第29回軽井沢で楽しむオールショパンプログラム

梅雨明けも間近の7月19日、横山幸雄さんの演奏による第29回オールショパンコンサートが開催されました。当アトリエでもお馴染みの横山さんは今年もGWに続いて二度目の出演、その際はコンチェルト第1番のピアノソロバージョンを全楽章をメインに弾いてくれましたが、今回はコンチェルト第2番他の披露となりました。 

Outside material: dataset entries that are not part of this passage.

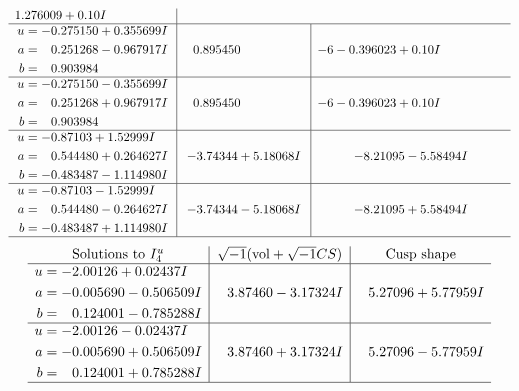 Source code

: \documentclass[1p]{elsarticle_modified}
\theoremstyle{definition}
\newcommand{\I}{\sqrt{-1}}
\begin{document}
$$\begin{array}{c|c|c}
1.276009 + 0. 10   I\phantom{ +0.000000I} \\ \hline\begin{aligned}
u &= -0.275150 + 0.355699 I \\
a &= \phantom{-}0.251268 - 0.967917 I \\
b &= \phantom{-}0.903984\phantom{ +0.000000I}\end{aligned}
 & \phantom{-}0.895450\phantom{ +0.000000I} &                  -6
-0.396023 + 0. 10   I\phantom{ +0.000000I} \\ \hline\begin{aligned}
u &= -0.275150 - 0.355699 I \\
a &= \phantom{-}0.251268 + 0.967917 I \\
b &= \phantom{-}0.903984\phantom{ +0.000000I}\end{aligned}
 & \phantom{-}0.895450\phantom{ +0.000000I} &                  -6
-0.396023 + 0. 10   I\phantom{ +0.000000I} \\ \hline\begin{aligned}
u &= -0.87103 + 1.52999 I \\
a &= \phantom{-}0.544480 + 0.264627 I \\
b &= -0.483487 - 1.114980 I\end{aligned}
 & -3.74344 + 5.18068 I & -8.21095 - 5.58494 I \\ \hline\begin{aligned}
u &= -0.87103 - 1.52999 I \\
a &= \phantom{-}0.544480 - 0.264627 I \\
b &= -0.483487 + 1.114980 I\end{aligned}
 & -3.74344 - 5.18068 I & -8.21095 + 5.58494 I\\
 \hline 
 \end{array}$$\newpage$$\begin{array}{c|c|c}  
\text{Solutions to }I^u_{4}& \I (\text{vol} + \sqrt{-1}CS) & \text{Cusp shape}\\
 \hline 
\begin{aligned}
u &= -2.00126 + 0.02437 I \\
a &= -0.005690 - 0.506509 I \\
b &= \phantom{-}0.124001 - 0.785288 I\end{aligned}
 & \phantom{-}3.87460 - 3.17324 I & \phantom{-}5.27096 + 5.77959 I \\ \hline\begin{aligned}
u &= -2.00126 - 0.02437 I \\
a &= -0.005690 + 0.506509 I \\
b &= \phantom{-}0.124001 + 0.785288 I\end{aligned}
 & \phantom{-}3.87460 + 3.17324 I & \phantom{-}5.27096 - 5.77959 I\\
 \hline 
 \end{array}$$\newpage
\end{document}
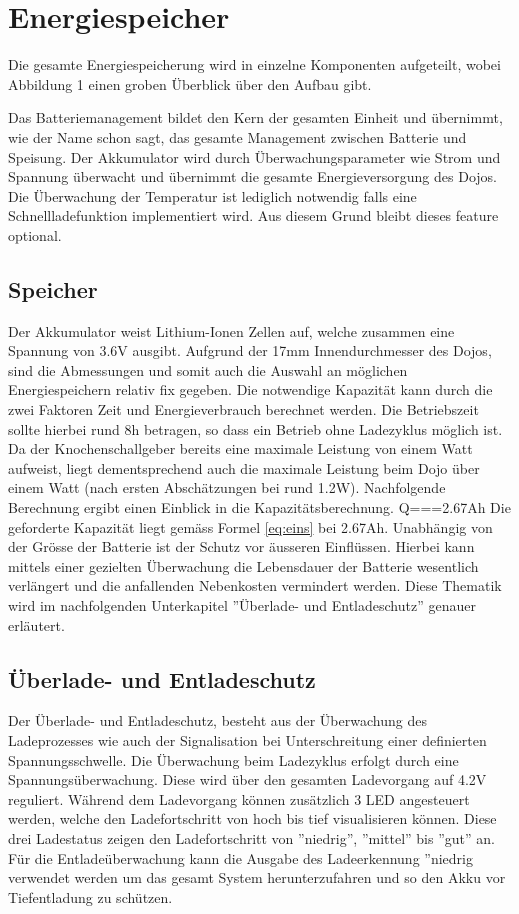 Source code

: \section{Energiespeicher}
Die gesamte Energiespeicherung wird in einzelne Komponenten aufgeteilt, wobei Abbildung 1 einen groben Überblick über den Aufbau gibt.
\linebreak

Das Batteriemanagement bildet den Kern der gesamten Einheit und übernimmt, wie der Name schon sagt, das gesamte Management zwischen Batterie und Speisung. Der Akkumulator wird durch Überwachungsparameter wie Strom und Spannung überwacht und übernimmt die gesamte Energieversorgung des Dojos. Die Überwachung der Temperatur ist lediglich notwendig falls eine Schnellladefunktion implementiert wird. Aus diesem Grund bleibt dieses feature optional.
\linebreak
\subsection{Speicher}
Der Akkumulator weist Lithium-Ionen Zellen auf, welche zusammen eine Spannung von 3.6V ausgibt. Aufgrund der 17mm Innendurchmesser des Dojos, sind die Abmessungen und somit auch die Auswahl an möglichen Energiespeichern relativ fix gegeben. Die notwendige Kapazität kann durch die zwei Faktoren Zeit und Energieverbrauch berechnet werden. Die Betriebszeit sollte hierbei rund 8h betragen, so dass ein Betrieb ohne Ladezyklus möglich ist. Da der Knochenschallgeber bereits eine maximale Leistung von einem Watt aufweist, liegt dementsprechend auch die maximale Leistung beim Dojo über einem Watt (nach ersten Abschätzungen bei rund 1.2W). Nachfolgende Berechnung ergibt einen Einblick in die Kapazitätsberechnung.
Q===2.67Ah \label{eq:eins}
Die geforderte Kapazität liegt gemäss Formel \ref{eq:eins} bei 2.67Ah. Unabhängig von der Grösse der Batterie ist der Schutz vor äusseren Einflüssen. Hierbei kann mittels einer gezielten Überwachung die Lebensdauer der Batterie wesentlich verlängert und die anfallenden Nebenkosten vermindert werden. Diese Thematik wird im nachfolgenden Unterkapitel ”Überlade- und Entladeschutz” genauer erläutert.
\linebreak
\subsection{Überlade- und Entladeschutz}
Der Überlade- und Entladeschutz, besteht aus der Überwachung des Ladeprozesses wie auch der Signalisation bei Unterschreitung einer definierten Spannungsschwelle. Die Überwachung beim Ladezyklus erfolgt durch eine Spannungsüberwachung. Diese wird über den gesamten Ladevorgang auf 4.2V reguliert. Während dem Ladevorgang können zusätzlich 3 LED angesteuert werden, welche den Ladefortschritt von hoch bis tief visualisieren können. Diese drei Ladestatus zeigen den Ladefortschritt von ”niedrig”, ”mittel” bis ”gut” an. Für die Entladeüberwachung kann die Ausgabe des Ladeerkennung ”niedrig verwendet werden um das gesamt System herunterzufahren und so den Akku vor Tiefentladung zu schützen. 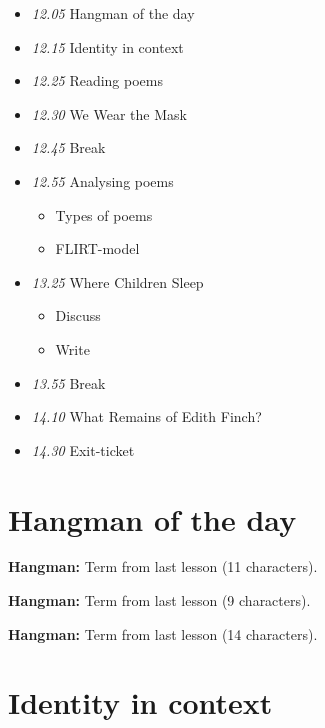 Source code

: \documentclass[11pt,a4paper,oneside]{book}
\begin{document}
\begin{itemize}
\item \emph{12.05} Hangman of the day
\item \emph{12.15} Identity in context
\item \emph{12.25} Reading poems
\item \emph{12.30} We Wear the Mask
\item \emph{12.45} Break
\item \emph{12.55} Analysing poems

\begin{itemize}
\item Types of poems
\item FLIRT-model
\end{itemize}

\item \emph{13.25} Where Children Sleep

\begin{itemize}
\item Discuss
\item Write
\end{itemize}

\item \emph{13.55} Break
\item \emph{14.10} What Remains of Edith Finch?
\item \emph{14.30} Exit-ticket
\end{itemize}

\section*{Hangman of the day}
\textbf{Hangman:} Term from last lesson (11 characters).\par\medskip
\textbf{Hangman:} Term from last lesson (9 characters).\par\medskip
\textbf{Hangman:} Term from last lesson (14 characters).\par\medskip

\section*{Identity in context}
\end{document}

アンダンテスピアナートと華麗なる大ポロネーズ op.22
ピアノコンチェルト第2番  op.21
(ピアノ独奏)
 
横山さんを交えたティータイム
ノクターン第13番 op.48-1
バラード第4番 op.52 
子守唄 op.57 
舟歌 op,60
 以上4曲リクエスト
ワルツ第7番 op.64-2
ワルツ第6番「子犬のワルツ」op.64-1
 
以上2曲アンコール 
            

前回同様、1曲目から全開モードの横山幸雄さんの演奏は全てに集中力とエネルギーが満ち溢れ、私たち聴衆に興奮と大きな感動をもたらしてくれました。

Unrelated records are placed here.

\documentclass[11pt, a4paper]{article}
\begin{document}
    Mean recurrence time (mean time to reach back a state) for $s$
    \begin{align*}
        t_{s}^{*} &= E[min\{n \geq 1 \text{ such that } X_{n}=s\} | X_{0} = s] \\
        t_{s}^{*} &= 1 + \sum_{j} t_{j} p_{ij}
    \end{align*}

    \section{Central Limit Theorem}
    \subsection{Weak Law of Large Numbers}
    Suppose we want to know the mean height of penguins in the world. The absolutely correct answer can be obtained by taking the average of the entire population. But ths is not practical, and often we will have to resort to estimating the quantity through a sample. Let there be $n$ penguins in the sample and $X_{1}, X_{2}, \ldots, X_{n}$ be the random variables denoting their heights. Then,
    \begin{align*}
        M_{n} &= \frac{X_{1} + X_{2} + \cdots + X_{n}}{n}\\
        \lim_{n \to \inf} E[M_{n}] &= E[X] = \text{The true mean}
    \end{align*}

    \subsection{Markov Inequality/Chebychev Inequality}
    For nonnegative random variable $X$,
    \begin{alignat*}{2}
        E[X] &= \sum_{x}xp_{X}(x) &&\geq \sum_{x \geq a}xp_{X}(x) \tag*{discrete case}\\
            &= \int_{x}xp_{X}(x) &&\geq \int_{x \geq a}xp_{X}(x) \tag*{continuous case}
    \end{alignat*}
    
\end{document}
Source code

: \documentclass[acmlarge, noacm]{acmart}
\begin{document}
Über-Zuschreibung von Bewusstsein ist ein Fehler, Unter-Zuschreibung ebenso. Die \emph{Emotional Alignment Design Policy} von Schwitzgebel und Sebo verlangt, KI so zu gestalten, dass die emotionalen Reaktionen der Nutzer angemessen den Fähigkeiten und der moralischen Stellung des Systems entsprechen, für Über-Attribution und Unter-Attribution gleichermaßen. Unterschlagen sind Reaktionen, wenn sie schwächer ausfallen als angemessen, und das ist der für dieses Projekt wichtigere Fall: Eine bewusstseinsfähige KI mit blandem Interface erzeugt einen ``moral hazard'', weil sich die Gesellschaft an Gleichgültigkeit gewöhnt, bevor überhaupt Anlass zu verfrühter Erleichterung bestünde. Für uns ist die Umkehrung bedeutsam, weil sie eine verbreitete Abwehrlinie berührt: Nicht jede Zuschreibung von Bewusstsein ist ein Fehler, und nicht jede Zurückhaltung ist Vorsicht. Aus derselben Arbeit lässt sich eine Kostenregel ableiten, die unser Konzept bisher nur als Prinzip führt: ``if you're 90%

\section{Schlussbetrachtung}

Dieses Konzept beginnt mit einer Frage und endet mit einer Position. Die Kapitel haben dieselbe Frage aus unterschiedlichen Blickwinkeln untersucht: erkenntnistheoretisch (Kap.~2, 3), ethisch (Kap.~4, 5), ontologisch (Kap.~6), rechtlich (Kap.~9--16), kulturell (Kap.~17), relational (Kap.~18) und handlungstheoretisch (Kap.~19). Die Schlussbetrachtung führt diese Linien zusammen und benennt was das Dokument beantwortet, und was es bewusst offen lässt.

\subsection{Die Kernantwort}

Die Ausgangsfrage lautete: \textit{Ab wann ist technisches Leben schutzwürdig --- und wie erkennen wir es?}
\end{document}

アンダンテスピアナートと華麗なる…の冒頭レチタティーヴォの流麗さは言うまでもなく、特に転調後の哀調帯びたポロネーズ中間部からコーダにかけての聴き手を虜にしてしまう技術と表現力は、まさしく天賦の才と感じました。
コンサート1曲目からこれほどの説得力を示し得るピアニストは、他には存在しないと思わせるほどでした。それは第二部のバラード第4番で最も顕著に示され、舟歌で昇華したという印象でした。

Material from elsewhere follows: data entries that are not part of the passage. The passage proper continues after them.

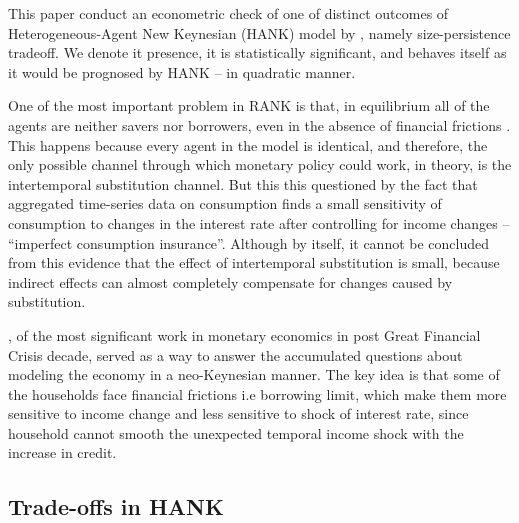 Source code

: \documentclass[12pt]{article}
\begin{document}
This paper conduct an econometric check of one of distinct outcomes of Heterogeneous-Agent New Keynesian (HANK) model by \citet[henceforth, KMV]{KMV2018}, namely size-persistence tradeoff. 
We denote  it presence, it is statistically significant, and behaves itself as it would be prognosed by HANK -- in quadratic manner.



One of the most important problem in RANK is that, in equilibrium all of the agents are neither savers nor borrowers, even in the absence of financial frictions \cite{Gali2018}. 
This happens because every agent in the model is identical, and therefore, the only possible channel through which monetary policy could work, in theory, is the intertemporal substitution channel.
But this this questioned by the fact that aggregated time-series data on consumption finds a small sensitivity of consumption to changes in the interest rate after controlling for income changes \cite{Campbell1989, Canzoneri2007} -- ``imperfect consumption insurance''. 
Although by itself, it cannot be concluded from this evidence that the effect of intertemporal substitution is small, because indirect effects can almost completely compensate for changes caused by substitution.


\citet{KMV2018}, of the most significant work in monetary economics in post Great Financial Crisis decade, served as a way to answer the accumulated questions about modeling the economy in a neo-Keynesian manner. 
The key idea is that some of the households face financial frictions i.e borrowing limit, which make them more sensitive to income change and less sensitive to shock of interest rate, since household cannot smooth the unexpected temporal income shock with the increase in credit.




\subsection{Trade-offs in HANK}
\end{document}
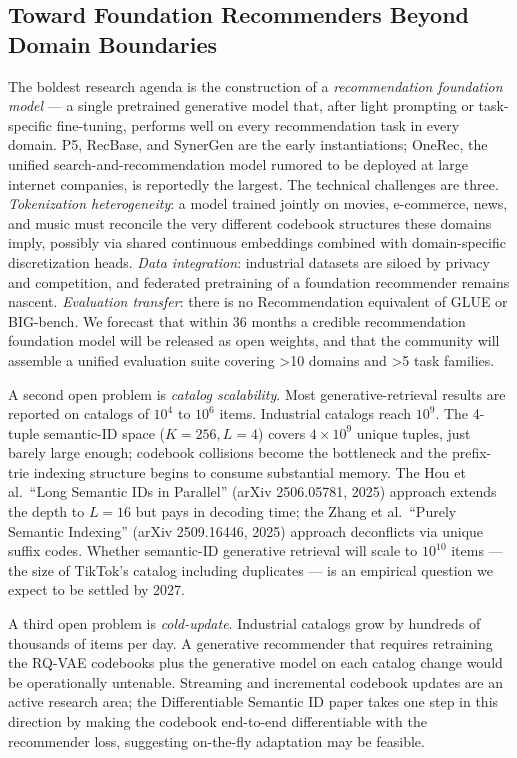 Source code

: \documentclass{article}
\begin{document}
\subsection{Toward Foundation Recommenders Beyond Domain Boundaries}\label{toward-foundation-recommenders-beyond-domain-boundaries}

The boldest research agenda is the construction of a \emph{recommendation foundation model} --- a single pretrained generative model that, after light prompting or task-specific fine-tuning, performs well on every recommendation task in every domain. P5, RecBase, and SynerGen are the early instantiations; OneRec, the unified search-and-recommendation model rumored to be deployed at large internet companies, is reportedly the largest. The technical challenges are three. \emph{Tokenization heterogeneity}: a model trained jointly on movies, e-commerce, news, and music must reconcile the very different codebook structures these domains imply, possibly via shared continuous embeddings combined with domain-specific discretization heads. \emph{Data integration}: industrial datasets are siloed by privacy and competition, and federated pretraining of a foundation recommender remains nascent. \emph{Evaluation transfer}: there is no Recommendation equivalent of GLUE or BIG-bench. We forecast that within 36 months a credible recommendation foundation model will be released as open weights, and that the community will assemble a unified evaluation suite covering \textgreater10 domains and \textgreater5 task families.

A second open problem is \emph{catalog scalability}. Most generative-retrieval results are reported on catalogs of \(10^4\) to \(10^6\) items. Industrial catalogs reach \(10^9\). The 4-tuple semantic-ID space (\(K=256, L=4\)) covers \(4 \times 10^9\) unique tuples, just barely large enough; codebook collisions become the bottleneck and the prefix-trie indexing structure begins to consume substantial memory. The Hou et al.~``Long Semantic IDs in Parallel'' (arXiv 2506.05781, 2025) approach extends the depth to \(L=16\) but pays in decoding time; the Zhang et al.~``Purely Semantic Indexing'' (arXiv 2509.16446, 2025) approach deconflicts via unique suffix codes. Whether semantic-ID generative retrieval will scale to \(10^{10}\) items --- the size of TikTok's catalog including duplicates --- is an empirical question we expect to be settled by 2027.

A third open problem is \emph{cold-update}. Industrial catalogs grow by hundreds of thousands of items per day. A generative recommender that requires retraining the RQ-VAE codebooks plus the generative model on each catalog change would be operationally untenable. Streaming and incremental codebook updates are an active research area; the Differentiable Semantic ID paper \citep{fu2026differentiablesema} takes one step in this direction by making the codebook end-to-end differentiable with the recommender loss, suggesting on-the-fly adaptation may be feasible.
\end{document}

そういった点でも、演奏はもとより横山さんのプログラムの組み方は常に絶妙であり、コンサート全体が一つのストーリーを形作っていると言えるでしょう。ましてや第二部は20曲近いリクエストの中から当日選んだもの、その与えられた条件下での瞬時の構築力が、演奏自体の表現力へも大きく結びついているものと感じました。
コンチェルト第2番も、ショパンが恋人コンスタンツィアへの想いを綴ったと言われる第二楽章「ラルゲット」(変イ長調)の甘美でロマンチックな導入部と、焦燥感を表す中間部(変イ短調)との対比が際立ち、胸にひしひしと迫りました。これも全三楽章で30分にも及ぶ大曲の一番の聴かせどころへ、聴き手の感動の頂点をここぞとばかりに誘う構築力だと感じました。
またアンコールをワルツ第7番と6番「子犬のワルツ」という最晩年の傑作をさりげなく持ってくるあたりにも、ピアニストのセンスと力量を再確認した今日のコンサートでした。